The theory of comparative advantage explains why, despite this fact, political campaigns and other advertisers are willing to spend the money. The same may be true of psychographic modeling. As long as it is believed by advertisers that this way of microtargeting customers could be effective, every advertiser will feel the need to achieve a comparative advantage relative to its competitors by acting as if it is.
There is also reason to believe that psychographic marketing may be even more effective in non-political than political advertising. Moreover, there is a relatively enormous time lag between ad and “purchase” (voting) in political campaigns.
Thus, despite recent negative press for companies like Facebook and Cambridge Analytica, psychographic marketing will likely be a key part of the multi-billion dollar ad market for years to come.
The refinements and customizations of Big 5 factor analysis, IBM’s Linguistic Inquiry and Word Count psycholinguistic dictionary, and the large number of advertisers across diverse industries that use the term as a buzzword in interviews about their ad strategies just goes to show psychographics is already making an impression.
But as it’s gaining popularity, is psychographics something that will eventually be regulated across industries?
Regulation of data collection
Even the strictest regulatory regime will certainly still allow the collection of significant amounts of individual user data, as this is a major source of revenue not only for social networks, search engines, and online marketplaces, but for wearables, ride-sharing services, online delivery services, and more.
And although the Cambridge Analytica scandal showcased the abuse of data, psychographic modeling will still be considered an important method of analyzing data in order to more efficiently advertise to customers.
In 2017 the FCC rolled back privacy laws that would prevent internet service providers like Comcast and Verizon from selling web browser histories, demonstrating that there is little appetite in Washington to address data privacy concerns.
Facebook launched a tool in Ireland and Canada called View Ads in late 2017, which allows users to access more information about the ads they receive, including how many people saw the ad, how much money was spent on it, and a broad swath of demographic — though not psychographic — information about the ad’s intended audience.
Although advocates for greater transparency in online advertising welcomed the move, the View Ads tool had several major drawbacks. While users could see which Facebook pages had paid for specific advertisements on the platform, they could not identify specific individuals who had paid for those ads. In addition, this information could only be viewed while the advertisements were live.
Comparable to provisions in place for TV advertising, View Ads was developed in response to the Honest Ads Act, one of the few pieces of regulations on advertising passed by the 115th Congress. Critics of the tool say that it is extremely difficult to use and that the information it provides is no match for the kind of direct and instantaneous persuasion techniques employed in psychographic marketing.
On the distribution side, Facebook blocked foreign ad investment ahead of the Irish Abortion referendum in May 2018 in order to curb “astroturfing,” which creates the illusion of widespread support for an issue in order to influence other people to support it. However, the move did little to satisfy Facebook’s critics, many of whom claimed the company’s belated efforts to prevent foreign meddling in domestic political issues were designed primarily to preempt governmental regulation, rather than to protect users or verify the integrity of advertisers on the platform.

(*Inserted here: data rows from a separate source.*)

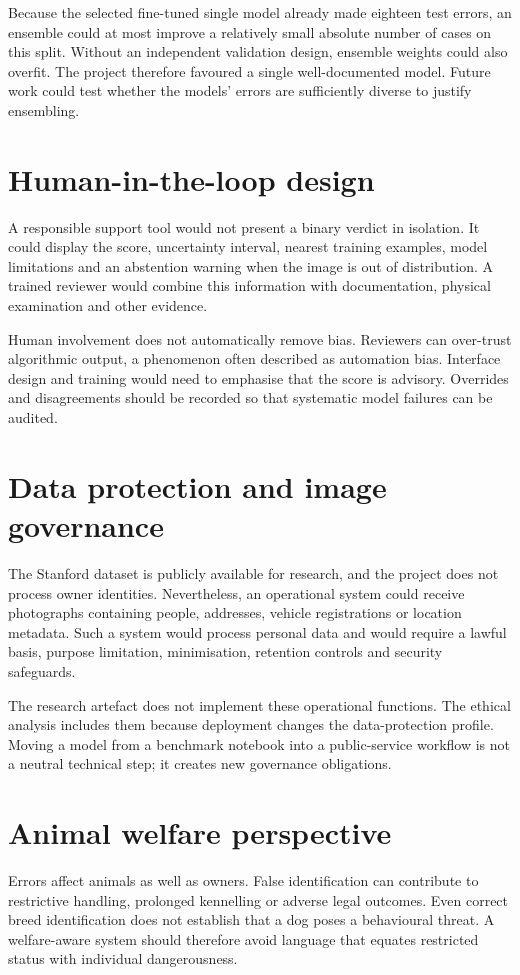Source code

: Because the selected fine-tuned single model already made eighteen test errors, an ensemble could at most improve a relatively small absolute number of cases on this split. Without an independent validation design, ensemble weights could also overfit. The project therefore favoured a single well-documented model. Future work could test whether the models' errors are sufficiently diverse to justify ensembling.

\section{Human-in-the-loop design}
A responsible support tool would not present a binary verdict in isolation. It could display the score, uncertainty interval, nearest training examples, model limitations and an abstention warning when the image is out of distribution. A trained reviewer would combine this information with documentation, physical examination and other evidence.

Human involvement does not automatically remove bias. Reviewers can over-trust algorithmic output, a phenomenon often described as automation bias. Interface design and training would need to emphasise that the score is advisory. Overrides and disagreements should be recorded so that systematic model failures can be audited.

\section{Data protection and image governance}
The Stanford dataset is publicly available for research, and the project does not process owner identities. Nevertheless, an operational system could receive photographs containing people, addresses, vehicle registrations or location metadata. Such a system would process personal data and would require a lawful basis, purpose limitation, minimisation, retention controls and security safeguards.

The research artefact does not implement these operational functions. The ethical analysis includes them because deployment changes the data-protection profile. Moving a model from a benchmark notebook into a public-service workflow is not a neutral technical step; it creates new governance obligations.

\section{Animal welfare perspective}
Errors affect animals as well as owners. False identification can contribute to restrictive handling, prolonged kennelling or adverse legal outcomes. Even correct breed identification does not establish that a dog poses a behavioural threat. A welfare-aware system should therefore avoid language that equates restricted status with individual dangerousness.

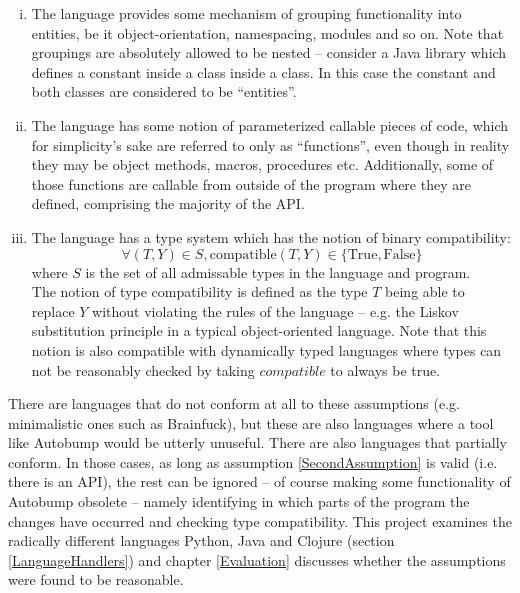 \documentclass{l4proj}
\begin{document}
\begin{enumerate}[(i)]
\item The language provides some mechanism of grouping functionality
into entities, be it object-orientation, namespacing, modules and so
on. Note that groupings are absolutely allowed to be nested --
consider a Java library which defines a constant inside a class inside
a class. In this case the constant and both classes are considered to
be ``entities''.
\item The language has some notion of parameterized callable pieces of
code, which for simplicity's sake are referred to only as ``functions'',
even though in reality they may be object methods, macros, procedures etc.
Additionally, some of those functions are callable from outside of the
program where they are defined, comprising the majority of the API.
\label{SecondAssumption}
\item The language has a type system which has the notion of binary
compatibility:
\begin{equation}
\forall(T,Y) \in S, \mathrm{compatible}(T,Y) \in \{\mathrm{True},\mathrm{False}\}
\end{equation}
where $S$ is the set of all admissable types in the language and
program. \\

The notion of type compatibility is defined as the type $T$ being able
to replace $Y$ without violating the rules of the language -- e.g. the
Liskov substitution principle\cite{Liskov} in a typical
object-oriented language. Note that this notion is also compatible
with dynamically typed languages where types can not be reasonably
checked by taking $compatible$ to always be true.
\end{enumerate}

There are languages that do not conform at all to these assumptions
(e.g. minimalistic ones such as Brainfuck\cite{Brainfuck}), but these
are also languages where a tool like Autobump would be utterly
unuseful. There are also languages that partially conform. In those
cases, as long as assumption \ref{SecondAssumption} is valid (i.e.
there is an API), the rest can be ignored -- of course making some functionality
of Autobump obsolete -- namely identifying in which parts of
the program the changes have occurred and checking type compatibility.
This project examines the radically different languages
Python, Java and Clojure (section \ref{LanguageHandlers}) and chapter
\ref{Evaluation} discusses whether the assumptions were found to be
reasonable.
\end{document}
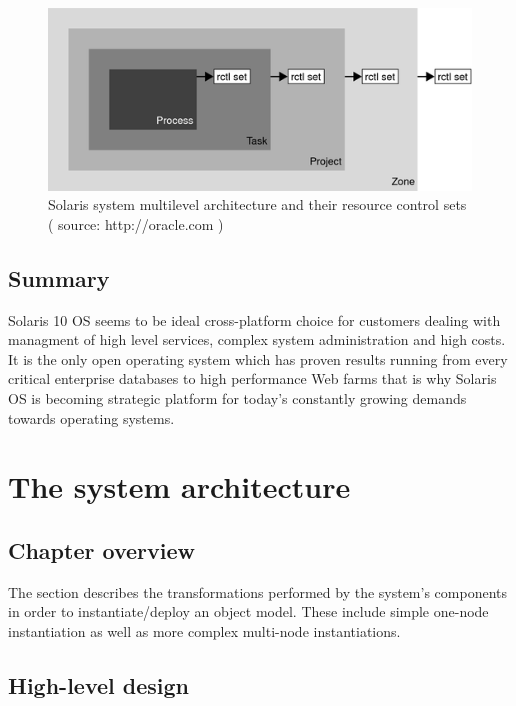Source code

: \documentclass[11pt]{book}
\begin{document}
                \begin{figure}[H]
			\includegraphics[width=\textwidth]{img/rctrl.png}
			\caption{Solaris system multilevel architecture and their resource control sets ( source: http://oracle.com ) }
		\end{figure}
                

    \section*{Summary}

                Solaris 10 OS seems to be ideal cross-platform choice for customers dealing with managment of high level services, complex system administration and high costs. It is the only open operating system which has proven 
                results running from every critical enterprise databases to high performance Web farms that is why Solaris OS is becoming strategic platform for today's constantly growing demands towards operating systems. 
  \chapter{The system architecture}

    \section*{Chapter overview}

      The  section describes the transformations performed by the system's components in order to instantiate/deploy an object model. These include simple one-node instantiation as well as more complex multi-node instantiations.



    \section{High-level design}
\end{document}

Facebook’s efforts to offer greater transparency into its advertising policies was further undermined in December 2019, when an internal memo from company executive Brian “Boz” Bosworth was leaked to The New York Times.
The memo acknowledged that, left unchecked, Facebook’s position on political advertising could lead to the reelection of Donald Trump — which directly disputed Mark Zuckerberg’s previous assertions that company’s influence in the 2016 presidential election had been overstated. Notably, Bosworth’s memo also derided Cambridge Analytica’s psychographic targeting capabilities as “snake oil.”
In January 2020, Facebook doubled down on its position, stating it would not follow the lead of Twitter and Google by banning political advertising on its platform in the run-up to the 2020 US presidential election.
“Ultimately, we don’t think decisions about political ads should be made by private companies, which is why we are arguing for regulation that would apply across the industry. The Honest Ads Act is a good example — legislation that we endorse and many parts of which we’ve already implemented — and we are engaging with policy makers in the European Union and elsewhere to press the case for regulation too. Frankly, we believe the sooner Facebook and other companies are subject to democratically accountable rules on this the better.” — Rob Leathern, Director of Product Management, Facebook
Conclusion
Regardless of the recent events that have brought psychographic marketing into focus, the method is likely here to stay.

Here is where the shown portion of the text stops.